He'd look up at the blurred stars, as the dew on the grass soaked through the back of his jacket and the back of his trousers, and then he'd look towards the moon. All that distance from the surface he was pinned down on to the surface glowing in the darkness, with nothing but space all the way in between. Nothing to hold onto. And yet, someone had managed to get there. Someone had managed to do that. A truly impossible thing. So he'd get up out of the grass, light-hearted again. It made everything else possible. Anything you could think of, anything you were stuck with, it could be done. Because that had been done. Someone had got up and gone to the moon. And nothing else was more impossible than that.
Dave the Moonman.
But sober and playing around on the internet he started to find bits and pieces, Dave the Moonman. Things about the Van-Allen Belt, and about Kodak film and dual light sources. And he talked to people who knew about similar stuff, and he read bits in magazines and books.

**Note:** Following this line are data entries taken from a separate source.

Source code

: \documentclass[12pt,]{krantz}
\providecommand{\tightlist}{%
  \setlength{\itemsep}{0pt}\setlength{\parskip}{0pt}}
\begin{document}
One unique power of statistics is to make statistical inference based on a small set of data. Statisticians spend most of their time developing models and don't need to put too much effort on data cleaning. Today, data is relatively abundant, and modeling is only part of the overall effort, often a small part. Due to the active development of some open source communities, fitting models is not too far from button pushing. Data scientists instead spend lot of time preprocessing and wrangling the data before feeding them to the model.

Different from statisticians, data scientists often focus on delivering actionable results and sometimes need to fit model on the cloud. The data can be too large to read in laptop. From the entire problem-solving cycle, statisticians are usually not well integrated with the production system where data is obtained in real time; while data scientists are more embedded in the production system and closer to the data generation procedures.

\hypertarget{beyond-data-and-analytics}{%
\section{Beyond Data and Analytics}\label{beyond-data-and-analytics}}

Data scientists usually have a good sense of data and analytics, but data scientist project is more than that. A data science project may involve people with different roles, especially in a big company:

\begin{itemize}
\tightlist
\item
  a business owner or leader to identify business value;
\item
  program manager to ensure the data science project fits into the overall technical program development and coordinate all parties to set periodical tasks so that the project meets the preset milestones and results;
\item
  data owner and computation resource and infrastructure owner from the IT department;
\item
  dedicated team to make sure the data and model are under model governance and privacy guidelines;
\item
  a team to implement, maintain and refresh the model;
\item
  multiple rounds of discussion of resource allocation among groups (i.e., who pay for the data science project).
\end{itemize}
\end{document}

The first time I met him was at a party. He was surrounded by a group of people and he was giving short lectures about all the stuff he had learned, going round the party one group at a time with all the energy of someone newly-born to a religion. You had to wait your turn if you wanted him to tell you about it, so I waited my turn.
The first thing was the Van-Allen Belt, he said; an outer layer of the atmosphere that all the shuttle flights stay inside, that protects the earth from radiation. He raid somewhere that if the astronauts had really gone beyond that, and gone all the way to the moon, the radiation would have killed them soon afterwards. Then there were the photographs of the astronauts walking on the moon. He said you could tell from the shadows that the light sources were all wrong, which suggested studio lighting. And there was something about the photograph of the footprint too. If a moon boot could leave such a deep impression on the surface of the moon, then the thrust of the rocket when it was landing should have forced two big mounds up on either side of the rocket. But there are none in the pictures.
There was a whole load of stuff. A whole load of stuff more than that. And so he was coming to believe it was a hoax, and that no-one had ever been to the moon.
I thought he had a mission, Dave the Moonman, to prove to everyone that no-one had ever landed on the moon. But that wasn't it at all. He was telling everyone all this stuff he'd learned cause he was hoping someone could prove to him it was wrong, and it wasn't just a hoax. Cause dreaming was so much harder otherwise. And it was so much harder to find the belief to get things done- lying out on the lawn at night, drunk, with the dew soaking through the back of your jacket. And all that distance between here and there. And he really wanted to believe that people had travelled to the moon in that crazy rocket, that looked as if it was made out of tin-foil and cardboard. He really wanted to believe that they'd managed to get it there, just by strapping enough fuel on, even though today you probably wouldn't trust it to get you down the shops.